Com'è tenebrosa la Romagna di Baldini

Rimini

RAVENNA. Eraldo Baldini torna in libreria con Tenebrosa Romagna (Ponte Vecchio editore). A pochi mesi dal suo ultimo romanzo Nevicava sangue, lo scrittore ravennate questa volta ripercorre i sentieri dei suoi esordi da antropologo con una riedizione di Paura e “maraviglia” in Romagna. Il prodigioso, il soprannaturale, il magico.

Un saggio da tempo introvabile ma considerato un piccolo gioiello per chi ama la ricerca attorno alle tradizioni e ai costumi romagnoli.

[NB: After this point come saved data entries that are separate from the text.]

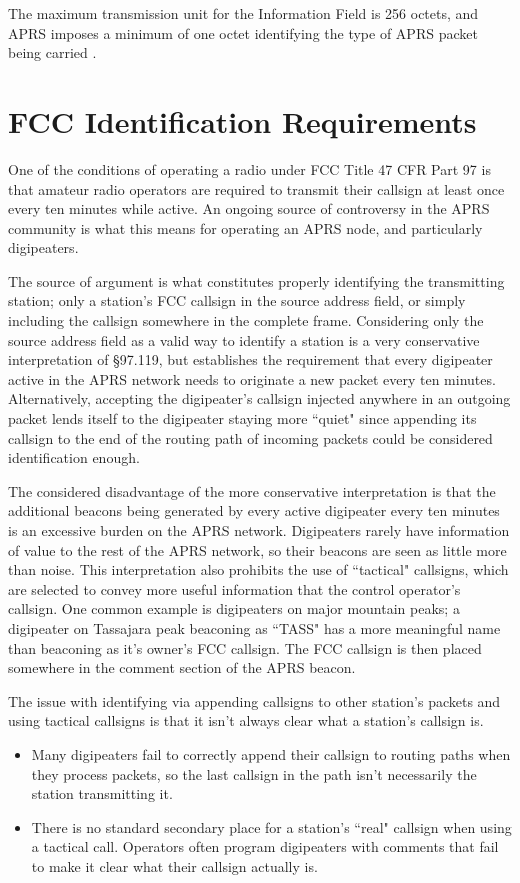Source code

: The maximum transmission unit for the Information Field is 256 octets, and APRS imposes
a minimum of one octet identifying the type of APRS packet being carried \cite{aprsspec}.

\section{FCC Identification Requirements}

One of the conditions of operating a radio under FCC Title 47 CFR Part 97 is that amateur radio 
operators are required to transmit their callsign at least once every ten minutes while active.
An ongoing source of controversy in the APRS community is what this means for operating
an APRS node, and particularly digipeaters.

The source of argument is what constitutes properly identifying the
transmitting station; only a station's FCC callsign in the source address field,
or simply including the callsign somewhere in the complete frame.
Considering only the source address field as a valid way to identify a station is
a very conservative interpretation of \S97.119, but establishes the requirement that every 
digipeater active in the APRS network needs to originate a new packet every ten minutes.
Alternatively, accepting the digipeater's callsign injected anywhere in an outgoing 
packet lends itself to the digipeater staying more ``quiet" since appending its callsign
to the end of the routing path of incoming packets could be considered identification enough.

The considered disadvantage of the more conservative interpretation is that the additional
beacons being generated by every active digipeater every ten minutes is an
excessive burden on the APRS network. Digipeaters rarely have information of value
to the rest of the APRS network, so their beacons are seen as little more than noise.
This interpretation also prohibits the use of ``tactical" callsigns, which are selected
to convey more useful information that the control operator's callsign.
One common example is digipeaters on major mountain peaks; a digipeater 
on Tassajara peak beaconing as ``TASS" has a more meaningful name than beaconing as
it's owner's FCC callsign. The FCC callsign is then placed somewhere in the comment section
of the APRS beacon.

The issue with identifying via appending callsigns to other station's packets and
using tactical callsigns is that it isn't always clear what a station's callsign is.
\begin{itemize}
	\item Many digipeaters fail to correctly append their callsign to routing paths when
		they process packets, so the last callsign in the path isn't necessarily the 
		station transmitting it.
	\item There is no standard secondary place for a station's ``real" callsign 
		when using a tactical call.
		Operators often program digipeaters with comments that fail to make it clear
		what their callsign actually is.
\end{itemize}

Baldini, dopo anni in cui la dimensione di romanziere la aveva quasi completamente assorbito, con Tenebrosa Romagna ecco un ritorno alla veste originale: quella dell’antropologo, perché?

«A dire la verità non ho mai dismesso i panni di etnologo e antropologo culturale. Negli ultimi anni, anzi, ho affrontato la saggistica anche con un respiro nazionale, prima con Halloween (Einaudi) del 2006, poi con Tenebroso Natale (Laterza) del 2012, entrambi scritti con Giuseppe Bellosi. Non ci sono “motivi editoriali” nella scelta di continuare a fare ricerca e saggistica: anzi, sono campi in cui mi impegno per pura passione, non derivandomene praticamente alcun guadagno».

Come si arriva a un libro del genere?

«Con questo libro riprendo in mano un volume di ventisei anni fa, Paura e “maraviglia” in Romagna, introvabile dal moltissimo tempo, che uso come base di partenza per una trattazione più vasta, completa e aggiornata, mettendo a frutto il lavoro di trent’anni e tutto ciò che sugli argomenti trattati ho potuto reperire e analizzare».

Che quadro emerge delle nostre paure ancestrali?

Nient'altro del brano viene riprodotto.